Your reply should hold every entry below exactly as written and none of the pictures.

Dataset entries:
⟨
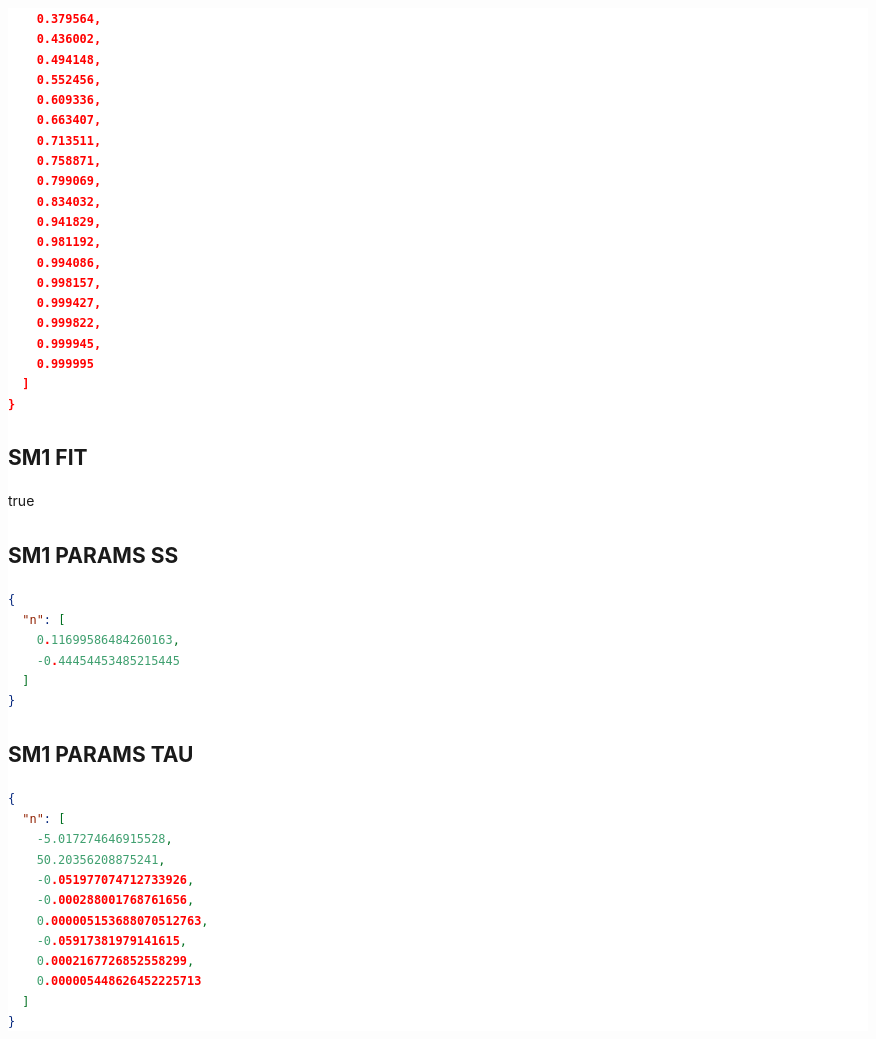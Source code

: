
 ```json
    0.379564,
    0.436002,
    0.494148,
    0.552456,
    0.609336,
    0.663407,
    0.713511,
    0.758871,
    0.799069,
    0.834032,
    0.941829,
    0.981192,
    0.994086,
    0.998157,
    0.999427,
    0.999822,
    0.999945,
    0.999995
  ]
}
```

## SM1 FIT

true

## SM1 PARAMS SS

```json
{
  "n": [
    0.11699586484260163,
    -0.44454453485215445
  ]
}
```

## SM1 PARAMS TAU

```json
{
  "n": [
    -5.017274646915528,
    50.20356208875241,
    -0.051977074712733926,
    -0.000288001768761656,
    0.000005153688070512763,
    -0.05917381979141615,
    0.0002167726852558299,
    0.000005448626452225713
  ]
}
```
⟩
ANSWER SECTION:
Source code

:
 ```json
    0.379564,
    0.436002,
    0.494148,
    0.552456,
    0.609336,
    0.663407,
    0.713511,
    0.758871,
    0.799069,
    0.834032,
    0.941829,
    0.981192,
    0.994086,
    0.998157,
    0.999427,
    0.999822,
    0.999945,
    0.999995
  ]
}
```

## SM1 FIT

true

## SM1 PARAMS SS

```json
{
  "n": [
    0.11699586484260163,
    -0.44454453485215445
  ]
}
```

## SM1 PARAMS TAU

```json
{
  "n": [
    -5.017274646915528,
    50.20356208875241,
    -0.051977074712733926,
    -0.000288001768761656,
    0.000005153688070512763,
    -0.05917381979141615,
    0.0002167726852558299,
    0.000005448626452225713
  ]
}
```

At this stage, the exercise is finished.